* What is required:
When the line with "Объектом разработки является" appears below, start repeating lines exactly, and keep going through the line with "разработки с аналогом;"; add nothing outside that span.

* Dataset records:
○ ○ ○ ○
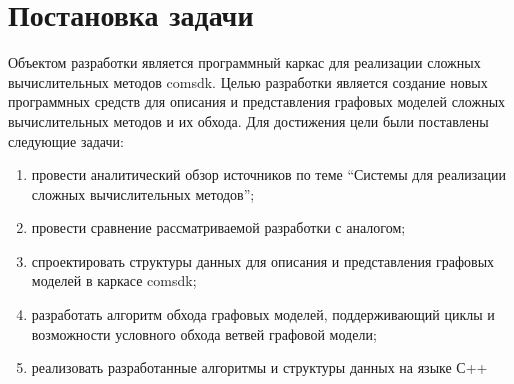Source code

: \chapter{Постановка задачи}\label{chap1_taskStatement}
Объектом разработки является программный каркас для реализации сложных вычислительных методов comsdk. Целью разработки является создание новых программных средств для описания и представления графовых моделей сложных вычислительных методов и их обхода. Для достижения цели были поставлены следующие задачи:
\begin{enumerate}[1)]
    \item провести аналитический обзор источников по теме ``Системы для реализации сложных вычислительных методов'';
    \item провести сравнение рассматриваемой разработки с аналогом;
    \item спроектировать структуры данных для описания и представления графовых моделей в каркасе comsdk;
    \item разработать алгоритм обхода графовых моделей, поддерживающий циклы и возможности условного обхода ветвей графовой модели;
    \item реализовать разработанные алгоритмы и структуры данных на языке С++
\end{enumerate}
○ ○ ○ ○
* Response below:
Объектом разработки является программный каркас для реализации сложных вычислительных методов comsdk. Целью разработки является создание новых программных средств для описания и представления графовых моделей сложных вычислительных методов и их обхода. Для достижения цели были поставлены следующие задачи:
\begin{enumerate}[1)]
    \item провести аналитический обзор источников по теме ``Системы для реализации сложных вычислительных методов'';
    \item провести сравнение рассматриваемой разработки с аналогом;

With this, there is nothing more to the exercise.